BEGIN

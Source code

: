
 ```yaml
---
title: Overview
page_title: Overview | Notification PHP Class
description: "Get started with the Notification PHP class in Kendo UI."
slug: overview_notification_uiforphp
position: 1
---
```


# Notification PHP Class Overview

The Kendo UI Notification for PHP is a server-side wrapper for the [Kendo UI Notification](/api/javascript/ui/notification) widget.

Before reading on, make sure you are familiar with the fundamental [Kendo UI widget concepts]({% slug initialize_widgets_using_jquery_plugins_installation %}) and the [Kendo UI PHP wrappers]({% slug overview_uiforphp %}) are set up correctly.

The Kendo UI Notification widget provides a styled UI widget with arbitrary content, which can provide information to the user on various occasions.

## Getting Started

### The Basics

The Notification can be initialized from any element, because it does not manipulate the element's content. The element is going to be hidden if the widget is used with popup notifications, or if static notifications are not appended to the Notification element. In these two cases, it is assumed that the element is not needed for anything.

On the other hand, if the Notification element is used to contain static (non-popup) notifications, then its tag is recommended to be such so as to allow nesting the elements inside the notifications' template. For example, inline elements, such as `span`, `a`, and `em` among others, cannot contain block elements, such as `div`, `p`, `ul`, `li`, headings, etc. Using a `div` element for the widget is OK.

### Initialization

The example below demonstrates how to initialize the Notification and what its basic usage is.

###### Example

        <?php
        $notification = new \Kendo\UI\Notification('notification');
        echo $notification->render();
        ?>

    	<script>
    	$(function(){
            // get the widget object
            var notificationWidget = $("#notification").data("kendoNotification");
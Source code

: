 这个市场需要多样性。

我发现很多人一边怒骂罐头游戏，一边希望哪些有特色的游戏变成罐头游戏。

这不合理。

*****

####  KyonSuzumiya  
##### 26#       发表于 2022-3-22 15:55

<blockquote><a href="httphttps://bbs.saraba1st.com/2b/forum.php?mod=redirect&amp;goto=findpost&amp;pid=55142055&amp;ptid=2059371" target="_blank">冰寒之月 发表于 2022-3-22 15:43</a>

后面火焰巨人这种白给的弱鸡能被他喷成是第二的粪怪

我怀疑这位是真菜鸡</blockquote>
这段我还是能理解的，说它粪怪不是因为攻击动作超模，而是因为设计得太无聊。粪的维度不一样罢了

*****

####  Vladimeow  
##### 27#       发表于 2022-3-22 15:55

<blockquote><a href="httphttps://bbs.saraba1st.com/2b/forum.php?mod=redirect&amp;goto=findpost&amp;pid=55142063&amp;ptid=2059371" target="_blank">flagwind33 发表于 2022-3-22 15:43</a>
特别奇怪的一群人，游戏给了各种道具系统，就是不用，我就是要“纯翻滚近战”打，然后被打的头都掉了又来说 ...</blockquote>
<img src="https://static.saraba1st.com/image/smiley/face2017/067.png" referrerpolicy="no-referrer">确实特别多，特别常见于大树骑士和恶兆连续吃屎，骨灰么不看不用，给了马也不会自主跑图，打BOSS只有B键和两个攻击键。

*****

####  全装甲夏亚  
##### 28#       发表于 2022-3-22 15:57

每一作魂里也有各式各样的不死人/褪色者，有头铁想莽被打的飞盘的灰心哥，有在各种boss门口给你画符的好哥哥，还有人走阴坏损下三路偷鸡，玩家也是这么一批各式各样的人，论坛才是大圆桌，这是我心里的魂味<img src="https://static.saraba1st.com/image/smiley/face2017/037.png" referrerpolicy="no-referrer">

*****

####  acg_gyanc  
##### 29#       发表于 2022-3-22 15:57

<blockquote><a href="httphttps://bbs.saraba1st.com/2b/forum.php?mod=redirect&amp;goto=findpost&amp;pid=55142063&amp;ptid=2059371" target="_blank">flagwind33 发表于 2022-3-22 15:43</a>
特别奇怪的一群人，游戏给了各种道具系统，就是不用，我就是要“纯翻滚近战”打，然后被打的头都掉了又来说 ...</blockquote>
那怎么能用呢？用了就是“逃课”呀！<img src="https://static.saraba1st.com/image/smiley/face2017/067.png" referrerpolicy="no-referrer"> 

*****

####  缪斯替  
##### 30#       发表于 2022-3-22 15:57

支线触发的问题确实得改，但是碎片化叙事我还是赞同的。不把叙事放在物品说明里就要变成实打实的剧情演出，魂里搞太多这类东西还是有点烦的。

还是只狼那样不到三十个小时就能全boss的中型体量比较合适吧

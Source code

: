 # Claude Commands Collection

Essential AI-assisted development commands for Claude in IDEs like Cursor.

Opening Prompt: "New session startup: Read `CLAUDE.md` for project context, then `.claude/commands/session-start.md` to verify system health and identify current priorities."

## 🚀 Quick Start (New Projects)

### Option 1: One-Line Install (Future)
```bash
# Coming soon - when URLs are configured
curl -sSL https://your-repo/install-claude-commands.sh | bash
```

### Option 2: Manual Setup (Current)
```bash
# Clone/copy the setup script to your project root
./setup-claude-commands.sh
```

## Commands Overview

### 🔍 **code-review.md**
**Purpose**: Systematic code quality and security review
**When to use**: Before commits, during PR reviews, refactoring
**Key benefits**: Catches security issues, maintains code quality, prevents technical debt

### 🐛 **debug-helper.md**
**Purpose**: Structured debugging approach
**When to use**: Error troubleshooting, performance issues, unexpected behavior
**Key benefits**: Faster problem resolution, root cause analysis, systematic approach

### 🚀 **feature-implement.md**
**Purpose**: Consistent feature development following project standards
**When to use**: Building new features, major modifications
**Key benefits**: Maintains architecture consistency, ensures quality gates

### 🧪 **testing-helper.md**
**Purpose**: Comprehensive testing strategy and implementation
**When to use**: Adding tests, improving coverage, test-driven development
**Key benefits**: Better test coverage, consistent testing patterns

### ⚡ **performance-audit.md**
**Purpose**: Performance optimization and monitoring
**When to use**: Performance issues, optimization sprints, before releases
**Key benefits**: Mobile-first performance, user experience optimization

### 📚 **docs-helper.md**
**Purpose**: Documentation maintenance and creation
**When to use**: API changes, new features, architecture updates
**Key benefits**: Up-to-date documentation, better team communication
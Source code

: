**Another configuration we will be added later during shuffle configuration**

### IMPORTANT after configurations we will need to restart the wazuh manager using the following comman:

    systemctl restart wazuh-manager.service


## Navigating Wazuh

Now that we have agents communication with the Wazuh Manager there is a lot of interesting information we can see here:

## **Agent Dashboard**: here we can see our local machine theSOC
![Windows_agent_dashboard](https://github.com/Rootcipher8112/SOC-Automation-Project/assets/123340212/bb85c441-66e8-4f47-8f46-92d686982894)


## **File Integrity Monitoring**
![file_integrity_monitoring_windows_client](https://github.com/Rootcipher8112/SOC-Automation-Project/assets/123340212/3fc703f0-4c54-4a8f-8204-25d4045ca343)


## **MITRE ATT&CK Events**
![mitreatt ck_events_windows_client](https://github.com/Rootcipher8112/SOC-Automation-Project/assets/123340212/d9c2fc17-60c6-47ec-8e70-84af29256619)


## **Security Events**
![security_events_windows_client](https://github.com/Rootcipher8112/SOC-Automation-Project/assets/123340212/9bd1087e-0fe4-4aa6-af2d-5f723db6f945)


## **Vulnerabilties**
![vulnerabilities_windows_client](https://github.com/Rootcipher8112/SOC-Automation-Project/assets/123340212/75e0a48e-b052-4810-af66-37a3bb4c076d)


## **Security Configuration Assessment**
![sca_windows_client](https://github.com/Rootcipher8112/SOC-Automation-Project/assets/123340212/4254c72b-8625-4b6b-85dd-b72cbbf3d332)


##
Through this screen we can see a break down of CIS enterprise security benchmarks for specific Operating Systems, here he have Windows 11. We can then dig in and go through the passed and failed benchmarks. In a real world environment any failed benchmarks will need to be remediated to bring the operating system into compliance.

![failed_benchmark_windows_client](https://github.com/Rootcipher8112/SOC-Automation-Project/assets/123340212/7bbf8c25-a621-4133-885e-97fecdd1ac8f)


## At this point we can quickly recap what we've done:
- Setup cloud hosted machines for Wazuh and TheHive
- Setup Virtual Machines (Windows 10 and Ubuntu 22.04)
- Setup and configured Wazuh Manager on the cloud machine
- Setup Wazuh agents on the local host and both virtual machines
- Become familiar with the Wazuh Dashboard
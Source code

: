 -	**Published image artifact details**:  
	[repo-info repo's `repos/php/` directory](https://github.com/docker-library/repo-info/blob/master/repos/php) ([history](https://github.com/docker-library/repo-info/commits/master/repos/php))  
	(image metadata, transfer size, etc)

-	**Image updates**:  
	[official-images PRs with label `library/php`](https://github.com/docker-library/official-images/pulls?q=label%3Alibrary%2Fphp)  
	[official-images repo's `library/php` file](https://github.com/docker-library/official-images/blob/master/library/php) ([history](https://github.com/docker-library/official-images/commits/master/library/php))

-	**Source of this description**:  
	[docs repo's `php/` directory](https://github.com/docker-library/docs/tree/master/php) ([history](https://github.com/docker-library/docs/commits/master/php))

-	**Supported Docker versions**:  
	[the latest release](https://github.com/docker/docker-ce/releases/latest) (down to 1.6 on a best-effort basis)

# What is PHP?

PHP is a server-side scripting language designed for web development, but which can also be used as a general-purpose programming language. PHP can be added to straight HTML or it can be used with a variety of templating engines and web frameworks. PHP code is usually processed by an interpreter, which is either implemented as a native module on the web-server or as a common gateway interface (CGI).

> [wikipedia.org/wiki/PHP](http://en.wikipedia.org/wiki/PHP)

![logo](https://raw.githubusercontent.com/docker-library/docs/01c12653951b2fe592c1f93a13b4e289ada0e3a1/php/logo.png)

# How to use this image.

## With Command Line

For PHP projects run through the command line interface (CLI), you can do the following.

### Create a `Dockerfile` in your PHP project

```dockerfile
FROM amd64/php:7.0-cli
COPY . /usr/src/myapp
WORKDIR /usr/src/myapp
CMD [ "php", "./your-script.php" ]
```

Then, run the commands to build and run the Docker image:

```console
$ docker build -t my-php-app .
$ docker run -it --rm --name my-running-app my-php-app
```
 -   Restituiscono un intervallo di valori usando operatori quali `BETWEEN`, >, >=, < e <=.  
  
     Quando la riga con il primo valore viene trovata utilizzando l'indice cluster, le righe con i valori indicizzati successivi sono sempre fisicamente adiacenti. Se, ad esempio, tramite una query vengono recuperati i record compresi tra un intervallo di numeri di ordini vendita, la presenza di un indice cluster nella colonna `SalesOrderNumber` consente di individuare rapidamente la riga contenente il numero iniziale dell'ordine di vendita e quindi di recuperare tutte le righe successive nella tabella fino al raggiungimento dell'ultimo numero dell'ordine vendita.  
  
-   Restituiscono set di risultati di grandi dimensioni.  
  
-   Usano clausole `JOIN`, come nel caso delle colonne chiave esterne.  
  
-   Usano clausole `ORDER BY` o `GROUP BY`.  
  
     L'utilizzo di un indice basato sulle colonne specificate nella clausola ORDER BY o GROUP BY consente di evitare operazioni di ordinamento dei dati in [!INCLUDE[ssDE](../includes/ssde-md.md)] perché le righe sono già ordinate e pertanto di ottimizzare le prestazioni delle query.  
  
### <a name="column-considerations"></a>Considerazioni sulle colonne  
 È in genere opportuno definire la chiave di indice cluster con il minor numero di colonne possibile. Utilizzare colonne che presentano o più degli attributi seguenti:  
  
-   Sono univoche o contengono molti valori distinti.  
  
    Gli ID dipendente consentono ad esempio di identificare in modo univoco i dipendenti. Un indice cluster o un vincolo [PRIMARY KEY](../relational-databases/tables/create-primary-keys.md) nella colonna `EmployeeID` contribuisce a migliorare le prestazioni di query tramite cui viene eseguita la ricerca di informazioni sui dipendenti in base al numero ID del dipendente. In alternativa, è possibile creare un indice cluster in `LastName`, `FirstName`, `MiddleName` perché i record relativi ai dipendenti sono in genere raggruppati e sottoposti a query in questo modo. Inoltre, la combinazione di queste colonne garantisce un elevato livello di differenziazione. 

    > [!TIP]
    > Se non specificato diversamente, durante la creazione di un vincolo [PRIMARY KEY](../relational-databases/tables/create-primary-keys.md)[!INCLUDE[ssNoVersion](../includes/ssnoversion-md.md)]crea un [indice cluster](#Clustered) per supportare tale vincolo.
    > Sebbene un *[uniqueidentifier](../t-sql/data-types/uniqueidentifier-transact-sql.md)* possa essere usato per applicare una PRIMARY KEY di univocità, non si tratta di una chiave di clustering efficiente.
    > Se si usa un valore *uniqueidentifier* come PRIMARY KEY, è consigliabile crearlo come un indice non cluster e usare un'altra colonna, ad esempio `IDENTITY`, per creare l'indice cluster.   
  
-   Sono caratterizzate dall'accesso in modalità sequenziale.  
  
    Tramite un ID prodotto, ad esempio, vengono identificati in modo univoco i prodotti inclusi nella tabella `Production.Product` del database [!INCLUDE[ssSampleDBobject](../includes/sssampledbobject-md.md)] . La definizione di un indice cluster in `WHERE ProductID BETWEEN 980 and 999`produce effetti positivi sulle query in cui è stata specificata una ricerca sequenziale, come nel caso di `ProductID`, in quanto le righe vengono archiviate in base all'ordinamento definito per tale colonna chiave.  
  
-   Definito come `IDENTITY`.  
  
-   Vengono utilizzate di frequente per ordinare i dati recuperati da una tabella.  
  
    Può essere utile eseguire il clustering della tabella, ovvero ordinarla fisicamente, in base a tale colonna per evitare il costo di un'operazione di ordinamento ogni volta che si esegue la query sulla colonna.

END

• [Required action]
Reproduce verbatim only the segment of the listing bounded by the line containing "## Commands Overview" and the line containing "issues, unexpected behavior", with both boundary lines included.

• [Task result]
## Commands Overview

### 🔍 **code-review.md**
**Purpose**: Systematic code quality and security review
**When to use**: Before commits, during PR reviews, refactoring
**Key benefits**: Catches security issues, maintains code quality, prevents technical debt

### 🐛 **debug-helper.md**
**Purpose**: Structured debugging approach
**When to use**: Error troubleshooting, performance issues, unexpected behavior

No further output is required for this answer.